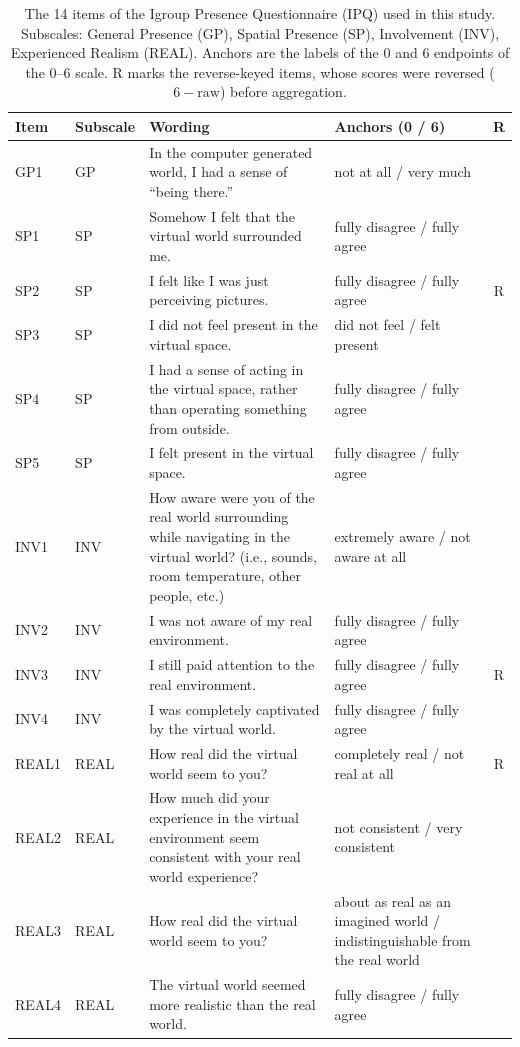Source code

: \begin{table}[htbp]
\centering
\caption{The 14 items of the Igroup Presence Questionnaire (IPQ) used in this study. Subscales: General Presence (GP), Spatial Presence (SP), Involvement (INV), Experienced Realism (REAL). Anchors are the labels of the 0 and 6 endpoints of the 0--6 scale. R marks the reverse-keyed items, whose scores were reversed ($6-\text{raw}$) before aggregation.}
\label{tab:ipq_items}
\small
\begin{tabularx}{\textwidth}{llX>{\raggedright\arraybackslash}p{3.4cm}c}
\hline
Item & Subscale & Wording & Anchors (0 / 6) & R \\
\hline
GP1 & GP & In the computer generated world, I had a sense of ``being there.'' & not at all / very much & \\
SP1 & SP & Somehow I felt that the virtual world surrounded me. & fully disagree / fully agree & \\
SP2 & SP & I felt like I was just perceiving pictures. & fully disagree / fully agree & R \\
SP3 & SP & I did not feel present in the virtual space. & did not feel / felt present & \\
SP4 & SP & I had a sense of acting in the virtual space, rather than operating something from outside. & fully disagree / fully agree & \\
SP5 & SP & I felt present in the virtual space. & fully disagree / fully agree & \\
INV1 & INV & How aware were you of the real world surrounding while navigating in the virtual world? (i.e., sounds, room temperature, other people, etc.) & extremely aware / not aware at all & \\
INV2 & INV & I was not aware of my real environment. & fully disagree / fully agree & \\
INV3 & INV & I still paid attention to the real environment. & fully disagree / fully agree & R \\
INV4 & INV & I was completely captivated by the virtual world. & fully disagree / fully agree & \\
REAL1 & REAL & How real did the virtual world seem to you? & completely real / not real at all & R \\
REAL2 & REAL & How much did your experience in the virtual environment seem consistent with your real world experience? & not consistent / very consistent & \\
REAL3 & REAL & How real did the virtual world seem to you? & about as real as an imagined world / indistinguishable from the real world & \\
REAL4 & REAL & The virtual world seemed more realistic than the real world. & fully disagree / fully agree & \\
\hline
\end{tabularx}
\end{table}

:: The task ::
Copy out the listing word for word and skip its pictures.

:: Answer box ::
Source code

: \begin{table}[htbp]
\centering
\caption{The 14 items of the Igroup Presence Questionnaire (IPQ) used in this study. Subscales: General Presence (GP), Spatial Presence (SP), Involvement (INV), Experienced Realism (REAL). Anchors are the labels of the 0 and 6 endpoints of the 0--6 scale. R marks the reverse-keyed items, whose scores were reversed ($6-\text{raw}$) before aggregation.}
\label{tab:ipq_items}
\small
\begin{tabularx}{\textwidth}{llX>{\raggedright\arraybackslash}p{3.4cm}c}
\hline
Item & Subscale & Wording & Anchors (0 / 6) & R \\
\hline
GP1 & GP & In the computer generated world, I had a sense of ``being there.'' & not at all / very much & \\
SP1 & SP & Somehow I felt that the virtual world surrounded me. & fully disagree / fully agree & \\
SP2 & SP & I felt like I was just perceiving pictures. & fully disagree / fully agree & R \\
SP3 & SP & I did not feel present in the virtual space. & did not feel / felt present & \\
SP4 & SP & I had a sense of acting in the virtual space, rather than operating something from outside. & fully disagree / fully agree & \\
SP5 & SP & I felt present in the virtual space. & fully disagree / fully agree & \\
INV1 & INV & How aware were you of the real world surrounding while navigating in the virtual world? (i.e., sounds, room temperature, other people, etc.) & extremely aware / not aware at all & \\
INV2 & INV & I was not aware of my real environment. & fully disagree / fully agree & \\
INV3 & INV & I still paid attention to the real environment. & fully disagree / fully agree & R \\
INV4 & INV & I was completely captivated by the virtual world. & fully disagree / fully agree & \\
REAL1 & REAL & How real did the virtual world seem to you? & completely real / not real at all & R \\
REAL2 & REAL & How much did your experience in the virtual environment seem consistent with your real world experience? & not consistent / very consistent & \\
REAL3 & REAL & How real did the virtual world seem to you? & about as real as an imagined world / indistinguishable from the real world & \\
REAL4 & REAL & The virtual world seemed more realistic than the real world. & fully disagree / fully agree & \\
\hline
\end{tabularx}
\end{table}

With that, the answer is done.